Cosa succederebbe se la Barbie che di notte spiamo dalla finestra, mentre si spoglia, improvvisamente si voltasse e ci scoprisse, ci ficcasse addosso i suoi occhi pieni di disprezzo, puntasse il suo dito contro di noi?
Succederebbe che noi da soggetti, da padroni della situazione, diventeremmo oggetti, vittime dello sguardo altrui, che ci giudica, ci penetra come un coltello.
Tanto più che la Luna/Barbie, divenuta "soggetto" a sua volta grazie allo sguardo reciproco, non ammetterà più di essere guardata solo in superficie come piaceva a noi(le gambe, la scollatura): pretenderà di essere conosciuta per quello che ha dentro!
Insomma, vi chiedo: continuerebbe a piacerci guardare la Luna se la sua superficie (l'unica che ci interessi) fosse infranta? Se una voragine aperta a cannonate ci costringesse a vedere quello che c’è sotto la sua poetica apparenza!
Ricapitolando, la reciprocità dello sguardo non solo ci fa perdere il nostro statuto di “padroni della situazione” e ci trasforma in oggetti altrui, ma - quel che è peggio - ci costringe anche a capire l'altro, a scenderere sotto quella superficie che ci rassicurava e appagava.
Siamo disposti ad accettare tutto questo?
E’ disposto l'uomo che ha smesso di guardare sua moglie (e che volge il suo sguardo a oggetti, come la luna o le Barbie) a rimettere i suoi occhi in quelli della compagna, a vedere cosa c’è dentro lei e a farle vedere quel che è nascosto in lui?
I protagonisti dell’opera, in questo allestimento, sono un marito (Herodes e Narraboth, che fanno lo stesso personaggio) e una moglie (Herodias e il Paggio, qui in tutto e per tutto femmina).

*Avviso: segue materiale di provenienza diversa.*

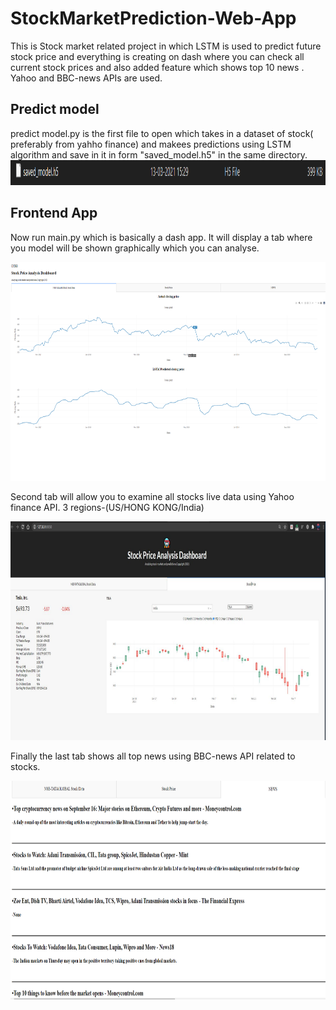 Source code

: # StockMarketPrediction-Web-App
This is Stock market related project in which LSTM is used to predict future stock price and everything is creating on dash where you can check all current stock prices and also added feature which shows top 10 news . Yahoo and BBC-news APIs are used.

## Predict model
predict model.py is the first file to open which takes in a dataset of stock( preferably from yahho finance) and makees predictions using LSTM algorithm and save in it in form "saved_model.h5" in the same directory.
<img src="https://github.com/Atharva-V/StockMarketPrediction-Web-App/blob/main/screenshots/2.png" width="900" height="40">

## Frontend App
Now run main.py which is basically a dash app. It will display a tab where you model will be shown graphically which you can analyse.

<img src="https://github.com/Atharva-V/StockMarketPrediction-Web-App/blob/main/screenshots/3.png" width="550" height="350">

Second tab will allow you to examine all stocks live data using Yahoo finance API. 3 regions-(US/HONG KONG/India)

<img src="https://github.com/Atharva-V/StockMarketPrediction-Web-App/blob/main/screenshots/4.png" width="550" height="350">

Finally the last tab shows all top news using BBC-news API related to stocks.

<img src="https://github.com/Atharva-V/StockMarketPrediction-Web-App/blob/main/screenshots/5.png" width="550" height="350">
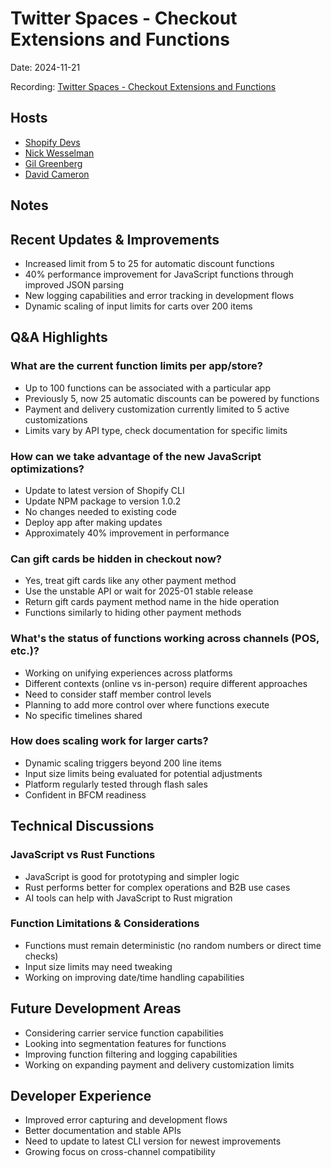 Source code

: # Twitter Spaces - Checkout Extensions and Functions

Date: 2024-11-21

Recording: [Twitter Spaces - Checkout Extensions and Functions](https://x.com/ShopifyDevs/status/1859642510244708596)

## Hosts

- [Shopify Devs](https://twitter.com/ShopifyDevs)
- [Nick Wesselman](https://x.com/nick_wesselman)
- [Gil Greenberg](https://x.com/gilgNYC)
- [David Cameron](https://x.com/dave_cameron)

## Notes

## Recent Updates & Improvements

- Increased limit from 5 to 25 for automatic discount functions
- 40% performance improvement for JavaScript functions through improved JSON parsing
- New logging capabilities and error tracking in development flows
- Dynamic scaling of input limits for carts over 200 items

## Q&A Highlights

### What are the current function limits per app/store?

- Up to 100 functions can be associated with a particular app
- Previously 5, now 25 automatic discounts can be powered by functions
- Payment and delivery customization currently limited to 5 active customizations
- Limits vary by API type, check documentation for specific limits

### How can we take advantage of the new JavaScript optimizations?

- Update to latest version of Shopify CLI
- Update NPM package to version 1.0.2
- No changes needed to existing code
- Deploy app after making updates
- Approximately 40% improvement in performance

### Can gift cards be hidden in checkout now?

- Yes, treat gift cards like any other payment method
- Use the unstable API or wait for 2025-01 stable release
- Return gift cards payment method name in the hide operation
- Functions similarly to hiding other payment methods

### What's the status of functions working across channels (POS, etc.)?

- Working on unifying experiences across platforms
- Different contexts (online vs in-person) require different approaches
- Need to consider staff member control levels
- Planning to add more control over where functions execute
- No specific timelines shared

### How does scaling work for larger carts?

- Dynamic scaling triggers beyond 200 line items
- Input size limits being evaluated for potential adjustments
- Platform regularly tested through flash sales
- Confident in BFCM readiness

## Technical Discussions

### JavaScript vs Rust Functions

- JavaScript is good for prototyping and simpler logic
- Rust performs better for complex operations and B2B use cases
- AI tools can help with JavaScript to Rust migration

### Function Limitations & Considerations

- Functions must remain deterministic (no random numbers or direct time checks)
- Input size limits may need tweaking
- Working on improving date/time handling capabilities

## Future Development Areas

- Considering carrier service function capabilities
- Looking into segmentation features for functions
- Improving function filtering and logging capabilities
- Working on expanding payment and delivery customization limits

## Developer Experience

- Improved error capturing and development flows
- Better documentation and stable APIs
- Need to update to latest CLI version for newest improvements
- Growing focus on cross-channel compatibility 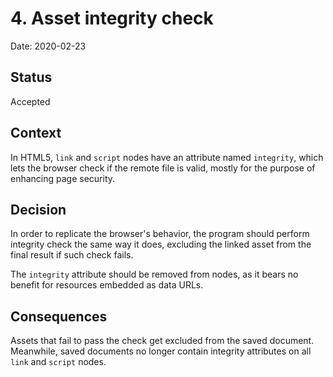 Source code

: # 4. Asset integrity check

Date: 2020-02-23

## Status

Accepted

## Context

In HTML5, `link` and `script` nodes have an attribute named `integrity`, which lets the browser check if the remote file is valid, mostly for the purpose of enhancing page security.

## Decision

In order to replicate the browser's behavior, the program should perform integrity check the same way it does, excluding the linked asset from the final result if such check fails.

The `integrity` attribute should be removed from nodes, as it bears no benefit for resources embedded as data URLs.

## Consequences

Assets that fail to pass the check get excluded from the saved document. Meanwhile, saved documents no longer contain integrity attributes on all `link` and `script` nodes.
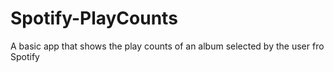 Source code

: # Spotify-PlayCounts
A basic app that shows the play counts of an album selected by the user fro Spotify
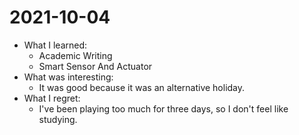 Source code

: # 2021-10-04

- What I learned: 
  - Academic Writing
  - Smart Sensor And Actuator
- What was interesting: 
  - It was good because it was an alternative holiday.
- What I regret: 
  - I've been playing too much for three days, so I don't feel like studying. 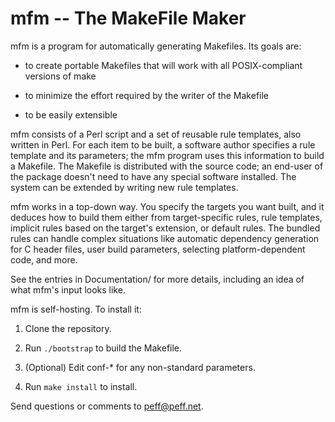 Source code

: mfm -- The MakeFile Maker
=========================

mfm is a program for automatically generating Makefiles. Its goals are:

   * to create portable Makefiles that will work with all POSIX-compliant
     versions of make

   * to minimize the effort required by the writer of the Makefile

   * to be easily extensible

mfm consists of a Perl script and a set of reusable rule templates, also
written in Perl. For each item to be built, a software author specifies
a rule template and its parameters; the mfm program uses this
information to build a Makefile. The Makefile is distributed with the
source code; an end-user of the package doesn't need to have any special
software installed. The system can be extended by writing new rule
templates.

mfm works in a top-down way. You specify the targets you want built, and
it deduces how to build them either from target-specific rules, rule
templates, implicit rules based on the target's extension, or default
rules. The bundled rules can handle complex situations like automatic
dependency generation for C header files, user build parameters,
selecting platform-dependent code, and more.

See the entries in Documentation/ for more details, including an idea of
what mfm's input looks like.

mfm is self-hosting. To install it:

   1. Clone the repository.

   2. Run `./bootstrap` to build the Makefile.

   3. (Optional) Edit conf-\* for any non-standard parameters.

   4. Run `make install` to install.

Send questions or comments to peff@peff.net.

Il matrimonio è infelice proprio perché l’uomo rifiuta alla donna la reciprocità dello sguardo. Preferisce fissare la luna da un grande telescopio o una Barbie che gli cammina davanti.
Ma ecco che la Luna/Barbie prende vita: diventa il terzopersonaggio. Non le basta più essere spiata sotto la gonna ma vuole essere guardata negli occhi; e soprattuto vuole guardare lei stessa; vuole infilarsi dentro quella “cisterna” sigillata in cui l’uomo nasconde la sua più segreta verità (Jochanaan).
Ed ecco come sguardo e apocalisse diventano una sola cosa.Concludo dicendo che, grazie al mio solito pusher, ora ho anche visto la sua Rusalka, ahimé solo in video (per ora, perché conto di vedermela dal vivo a Barcelona fra qualche mese).
Posso dirlo: la sua Rusalka mi è parsa uno dei più grandi capolavori registici di tutti i tempi.
Un testo da far studiare a memoria a tutti gli aspiranti registi e (meglio ancora) a tutti gli appassionati di teatro musicale.
Se qualcun altro l'ha vista, non sarebbe male parlarne.
Lissner, ora mi rivolgo a te.
Ci hai ascoltato su Guth, ci hai ascoltato su Jones, ci hai ascoltato su Cerniakov (anzi, a dire il vero, il genio di Cerniakov l'avevi già capito da solo)
Ora è il momento di far venire alla Scala Herheim, affinché anche il pubblico italiano lo conosca!
MA, TI PREGO, NON IN TRAVIATA!!!!
Forza amici: consigliamo a Lissner un titolo giusto per un 7 dicembre con Herheim.